Given entries -
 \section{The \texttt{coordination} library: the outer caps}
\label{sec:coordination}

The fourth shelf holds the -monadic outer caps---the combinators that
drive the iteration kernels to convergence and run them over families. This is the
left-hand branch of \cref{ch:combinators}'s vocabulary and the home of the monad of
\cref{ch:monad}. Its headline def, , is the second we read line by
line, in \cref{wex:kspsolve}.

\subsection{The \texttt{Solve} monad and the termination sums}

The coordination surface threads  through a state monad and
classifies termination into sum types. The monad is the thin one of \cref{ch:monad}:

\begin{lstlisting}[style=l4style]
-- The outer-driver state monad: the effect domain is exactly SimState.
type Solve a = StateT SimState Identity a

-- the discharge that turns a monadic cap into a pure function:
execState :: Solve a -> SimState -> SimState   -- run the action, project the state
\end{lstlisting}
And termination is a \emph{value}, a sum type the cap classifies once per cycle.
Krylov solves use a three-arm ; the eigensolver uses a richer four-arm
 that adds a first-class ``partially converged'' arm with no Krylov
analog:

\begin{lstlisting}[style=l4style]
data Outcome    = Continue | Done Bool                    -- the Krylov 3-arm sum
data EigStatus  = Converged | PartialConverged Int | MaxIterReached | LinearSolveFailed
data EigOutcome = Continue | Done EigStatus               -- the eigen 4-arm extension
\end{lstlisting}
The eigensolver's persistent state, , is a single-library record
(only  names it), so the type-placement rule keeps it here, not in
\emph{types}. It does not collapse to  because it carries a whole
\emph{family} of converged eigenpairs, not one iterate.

What you have to do - Which lines in the records contain the word "texttt"? Copy each one.

Expected output -
 \section{The \texttt{coordination} library: the outer caps}
\subsection{The \texttt{Solve} monad and the termination sums}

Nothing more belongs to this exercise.